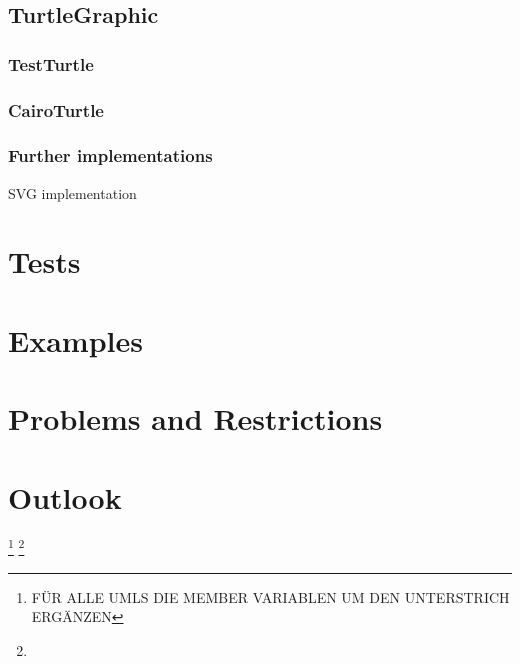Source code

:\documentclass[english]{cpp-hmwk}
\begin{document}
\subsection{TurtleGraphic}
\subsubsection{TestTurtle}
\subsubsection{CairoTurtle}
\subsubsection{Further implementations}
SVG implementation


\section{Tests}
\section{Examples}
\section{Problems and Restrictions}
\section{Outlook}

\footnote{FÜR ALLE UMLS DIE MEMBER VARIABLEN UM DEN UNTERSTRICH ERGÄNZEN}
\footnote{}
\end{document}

--*--

Task details
In the answer, the data should reappear exactly, with no pictures.

Solution below
Source code

:\documentclass[english]{cpp-hmwk}
\begin{document}
\subsection{TurtleGraphic}
\subsubsection{TestTurtle}
\subsubsection{CairoTurtle}
\subsubsection{Further implementations}
SVG implementation


\section{Tests}
\section{Examples}
\section{Problems and Restrictions}
\section{Outlook}

\footnote{FÜR ALLE UMLS DIE MEMBER VARIABLEN UM DEN UNTERSTRICH ERGÄNZEN}
\footnote{}
\end{document}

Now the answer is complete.